I know that universities in the US offer tons of online degree programs, but I haven't really been able to find anything like that here in Germany. I'm looking into doing an MA in English Literature/Linguistics. Does anyone know where I can look to find an all-English online MA program in Germany?

Any advice/help would be greatly appreciated! Thank you!


----------



## Glen10

mrs.senftleben said:


> I know that universities in the US offer tons of online degree programs, but I haven't really been able to find anything like that here in Germany. I'm looking into doing an MA in English Literature/Linguistics. Does anyone know where I can look to find an all-English online MA program in Germany?
> 
> Any advice/help would be greatly appreciated! Thank you!


You have as much chance of finding that as an all-German online degree in the States. It makes no sense to me why you would look for a German university program when there are probably many offered by American universities online.


----------



## mrs.senftleben

Glen10 said:


> You have as much chance of finding that as an all-German online degree in the States. It makes no sense to me why you would look for a German university program when there are probably many offered by American universities online.

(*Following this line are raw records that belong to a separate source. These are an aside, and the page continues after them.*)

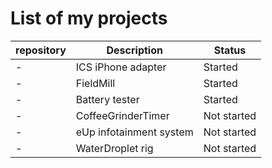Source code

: # List of my projects

|repository|Description|Status|
|-|-|-|
|-|ICS iPhone adapter|Started|
|-|FieldMill|Started|
|-|Battery tester|Started|
|-|CoffeeGrinderTimer|Not started|
|-|eUp infotainment system|Not started|
|-|WaterDroplet rig|Not started|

I know it's ridiculous and I did look at US online degrees, but a Masters is almost double the cost of a Bachelors and that's just not possible for me right now. It is, yes, a shot in the dark to try to find an online graduate degree in English in Germany. But if it existed, it would be a lot more affordable and I would be able to go to the university for a week of intensives, if that would be required.


----------



## Glen10

mrs.senftleben said:


> I know it's ridiculous and I did look at US online degrees, but a Masters is almost double the cost of a Bachelors and that's just not possible for me right now. It is, yes, a shot in the dark to try to find an online graduate degree in English in Germany. But if it existed, it would be a lot more affordable and I would be able to go to the university for a week of intensives, if that would be required.


I agree that it would be more affordable. It would almost have to be 
Sorry I can't give you any leads. I'm almost certain that if you have a little flexibility, take your time and look around, you'll find something that will suit your circumstance :fingerscrossed:


----------